The new algorithm relies on two key ideas. The first is to divide a signal into narrower slices of bandwidth, sized so that a slice will generally contain only one frequency with a heavy weight. In signal processing, filters isolate particular frequencies but tend to have blurry boundaries. While one range of frequencies will pass through the filter more or less intact, the further the other frequencies outside that range, the more attenuated they are, until certain ones are filtered out almost perfectly.
According to the MIT team, the one frequency with a heavy weight is at the edge of the filter, however, it could end up so attenuated that it can't be identified.
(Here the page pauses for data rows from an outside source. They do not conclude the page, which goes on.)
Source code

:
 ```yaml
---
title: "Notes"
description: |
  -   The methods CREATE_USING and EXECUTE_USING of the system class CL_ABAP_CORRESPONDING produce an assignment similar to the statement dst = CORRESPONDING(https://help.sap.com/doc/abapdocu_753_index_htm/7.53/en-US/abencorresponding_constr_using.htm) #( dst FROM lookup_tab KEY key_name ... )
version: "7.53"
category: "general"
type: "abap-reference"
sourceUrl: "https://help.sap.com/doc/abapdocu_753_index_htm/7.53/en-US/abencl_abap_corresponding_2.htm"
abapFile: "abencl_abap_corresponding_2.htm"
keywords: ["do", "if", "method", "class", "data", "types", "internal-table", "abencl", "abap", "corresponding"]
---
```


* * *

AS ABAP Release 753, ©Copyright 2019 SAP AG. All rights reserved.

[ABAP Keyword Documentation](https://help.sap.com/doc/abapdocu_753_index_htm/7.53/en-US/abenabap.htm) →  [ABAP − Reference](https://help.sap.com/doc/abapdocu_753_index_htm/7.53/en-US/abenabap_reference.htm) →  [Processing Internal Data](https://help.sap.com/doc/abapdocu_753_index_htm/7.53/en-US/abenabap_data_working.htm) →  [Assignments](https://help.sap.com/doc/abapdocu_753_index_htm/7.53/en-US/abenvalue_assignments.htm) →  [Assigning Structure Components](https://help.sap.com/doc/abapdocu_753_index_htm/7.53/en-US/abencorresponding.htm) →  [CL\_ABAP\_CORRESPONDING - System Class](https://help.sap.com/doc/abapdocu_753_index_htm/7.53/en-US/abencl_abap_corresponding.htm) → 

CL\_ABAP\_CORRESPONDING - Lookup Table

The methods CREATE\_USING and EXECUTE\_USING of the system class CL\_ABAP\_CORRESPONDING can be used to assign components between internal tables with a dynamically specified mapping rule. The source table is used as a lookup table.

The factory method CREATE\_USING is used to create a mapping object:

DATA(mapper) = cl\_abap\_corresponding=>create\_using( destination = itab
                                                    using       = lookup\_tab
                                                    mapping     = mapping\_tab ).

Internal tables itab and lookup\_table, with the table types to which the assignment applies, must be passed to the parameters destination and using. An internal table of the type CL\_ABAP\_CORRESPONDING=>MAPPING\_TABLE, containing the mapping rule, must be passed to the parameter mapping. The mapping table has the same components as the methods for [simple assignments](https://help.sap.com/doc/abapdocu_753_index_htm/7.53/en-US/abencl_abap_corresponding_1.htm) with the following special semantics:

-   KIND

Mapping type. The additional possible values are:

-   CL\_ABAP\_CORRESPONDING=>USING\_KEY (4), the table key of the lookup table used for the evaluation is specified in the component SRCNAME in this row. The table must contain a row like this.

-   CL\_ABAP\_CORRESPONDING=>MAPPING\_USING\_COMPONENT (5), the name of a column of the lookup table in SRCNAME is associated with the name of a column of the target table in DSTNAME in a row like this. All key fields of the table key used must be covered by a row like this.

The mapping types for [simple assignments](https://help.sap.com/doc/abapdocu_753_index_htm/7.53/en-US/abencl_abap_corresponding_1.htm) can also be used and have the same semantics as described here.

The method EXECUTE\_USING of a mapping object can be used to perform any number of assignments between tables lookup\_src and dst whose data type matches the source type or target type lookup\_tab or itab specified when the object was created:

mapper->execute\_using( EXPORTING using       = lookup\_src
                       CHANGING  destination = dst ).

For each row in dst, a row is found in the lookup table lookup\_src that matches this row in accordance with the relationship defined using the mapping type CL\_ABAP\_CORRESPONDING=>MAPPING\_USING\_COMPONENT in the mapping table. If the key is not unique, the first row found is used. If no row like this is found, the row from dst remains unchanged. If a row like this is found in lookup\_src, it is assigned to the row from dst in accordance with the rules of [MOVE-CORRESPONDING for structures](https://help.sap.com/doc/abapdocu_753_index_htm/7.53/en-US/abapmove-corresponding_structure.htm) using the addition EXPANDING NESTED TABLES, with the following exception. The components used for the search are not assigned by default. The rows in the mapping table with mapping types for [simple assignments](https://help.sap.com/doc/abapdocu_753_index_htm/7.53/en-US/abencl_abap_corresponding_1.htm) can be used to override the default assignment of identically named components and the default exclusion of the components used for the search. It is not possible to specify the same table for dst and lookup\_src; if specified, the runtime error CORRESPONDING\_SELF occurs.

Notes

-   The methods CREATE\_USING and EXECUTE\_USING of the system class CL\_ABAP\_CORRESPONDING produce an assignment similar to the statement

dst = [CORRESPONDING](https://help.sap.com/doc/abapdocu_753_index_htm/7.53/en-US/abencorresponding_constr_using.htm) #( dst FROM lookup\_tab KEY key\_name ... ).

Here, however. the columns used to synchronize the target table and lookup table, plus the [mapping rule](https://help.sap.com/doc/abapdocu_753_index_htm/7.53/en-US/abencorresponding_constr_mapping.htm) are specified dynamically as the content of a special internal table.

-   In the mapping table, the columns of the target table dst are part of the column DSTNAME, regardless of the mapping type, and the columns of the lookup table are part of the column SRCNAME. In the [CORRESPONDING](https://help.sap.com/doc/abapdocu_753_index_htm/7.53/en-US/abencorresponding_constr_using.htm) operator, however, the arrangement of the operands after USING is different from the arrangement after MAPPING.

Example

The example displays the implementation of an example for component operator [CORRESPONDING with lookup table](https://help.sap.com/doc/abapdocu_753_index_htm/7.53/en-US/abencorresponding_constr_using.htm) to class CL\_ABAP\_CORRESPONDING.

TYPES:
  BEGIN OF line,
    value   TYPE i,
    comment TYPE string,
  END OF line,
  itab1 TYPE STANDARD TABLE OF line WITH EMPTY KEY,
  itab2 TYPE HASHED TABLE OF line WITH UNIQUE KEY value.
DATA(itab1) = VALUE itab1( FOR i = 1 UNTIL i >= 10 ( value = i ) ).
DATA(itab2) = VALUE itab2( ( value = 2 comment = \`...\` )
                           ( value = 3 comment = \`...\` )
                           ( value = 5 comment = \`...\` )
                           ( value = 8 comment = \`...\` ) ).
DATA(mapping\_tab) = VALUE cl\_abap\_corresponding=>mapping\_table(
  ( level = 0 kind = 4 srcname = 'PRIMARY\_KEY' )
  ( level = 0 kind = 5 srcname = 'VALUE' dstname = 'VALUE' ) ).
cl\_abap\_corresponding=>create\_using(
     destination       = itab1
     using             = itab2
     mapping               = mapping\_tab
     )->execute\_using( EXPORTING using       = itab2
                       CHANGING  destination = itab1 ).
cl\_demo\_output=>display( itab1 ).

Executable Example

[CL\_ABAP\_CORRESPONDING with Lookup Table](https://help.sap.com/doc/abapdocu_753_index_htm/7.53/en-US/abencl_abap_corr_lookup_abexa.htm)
The researchers have found a computationally efficient way to combine filters so that they overlap, ensuring that no frequencies inside the target range will be unduly attenuated, but that the boundaries between slices of spectrum are still fairly sharp. Once a slice of spectrum has been isolated, it's necessary to identify the most heavily weighted frequency in the slice. This was achieved by repeatedly cutting the slice of spectrum into smaller pieces and keeping only those in which most of the signal power was concentrated. They are currently working on an even more efficient technique which borrows a signal processing strategy from 4G cellular networks. Frequencies are generally represented as 'up and down squiggles' but they can also be thought of as oscillations. By sampling the same slice of bandwidth at different times, the researchers claim they can determine where the dominant frequency is in its oscillatory cycle.
The team will present the new algorithm at the Association for Computing Machinery's Symposium on Discrete Algorithms this week.